Tous ces problèmes auxquels est confronté le milieu judiciaire semblent avoir été favorisés par plusieurs facteurs dont l'immixtion, la mainmise visible et invisible des acteurs socio-politiques et économiques dans les affaires. Tout laisse à croire que ces «mogo puissants» sont prompts à influencer les décisions de justice pour protéger leurs intérêts. C'est pourquoi la corruption au sein de la justice est bel et bien une réalité au point que le Réseau national de lutte anti-corruption (RENLAC) est obligé de taper du poing sur la table dans ses rapports annuels publics.
En clair, l'indépendance de la justice n'est pas totale, ni garantie. Cette situation regrettable avait même atteint le sommet sous le pouvoir de la 4ème république au point que l'on ne pouvait s'empêcher de parler de juges ou magistrats acquis, à la solde des dignitaires du pouvoir. A peine, si l'on n'avait pas l'intention, à l'époque, de caporaliser les acteurs ou de patrimonialiser la justice.
En outre, certains acteurs, animés par une arrogance notoire et non dissimulée, se sont permis d'intenter des procès contre des citoyens sous prétexte d'outrages à... Toute chose qui explique le fait que la justice soit vue d'un mauvais œil par les populations dont elle doit pourtant défendre les droits et intérêts.
A la lumière de ce qui précède, il est grand temps que la justice recherche ses marques et qu'elle se réconcilie avec le peuple. Cela devra se traduire par l'abandon systématique et sans condition des mauvaises pratiques qui ne font pas honneur au pouvoir judicaire (3ème pouvoir après l'exécutif et le législatif).

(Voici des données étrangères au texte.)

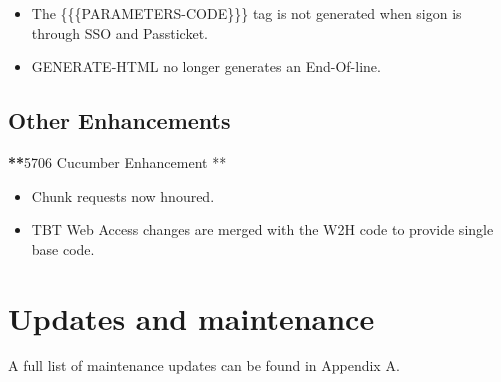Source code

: \documentclass[letterpaper,10pt,english]{sphinxmanual}
\begin{document}
\begin{itemize}
\item {} 
The \{\{\{PARAMETERS-CODE\}\}\} tag is not generated when sigon is through SSO and Passticket.

\end{itemize}

\begin{itemize}
\item {} 
GENERATE-HTML no longer generates an End-Of-line.

\end{itemize}

\newpage


\section{Other Enhancements}
\label{\detokenize{TN201902:other-enhancements}}
{\color{red}\bfseries{}**}5706 Cucumber Enhancement **
\begin{itemize}
\item {} 
Chunk requests now hnoured.

\end{itemize}

\begin{itemize}
\item {} 
TBT Web Access changes are merged with the W2H code to provide single base code.

\end{itemize}


\chapter{Updates and maintenance}
\label{\detokenize{TN201902:updates-and-maintenance}}
A full list of maintenance updates can be found in Appendix A.
\end{document}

Vivement que les états généraux dégagent clairement des pistes lumineuses qui seront empruntées par les différents acteurs pour redorer véritablement le blason de la justice dans le temps et dans l'espace. Les premières traces de cette nouvelle donne devraient se concrétiser par l'examen sérieux des dossiers pendant dont ceux de Thomas Sankara, Norbert Zongo, Oumarou Clément Ouédraogo, Salifou Nébié, David Ouédraogo et la liste est loin d'être exhaustive.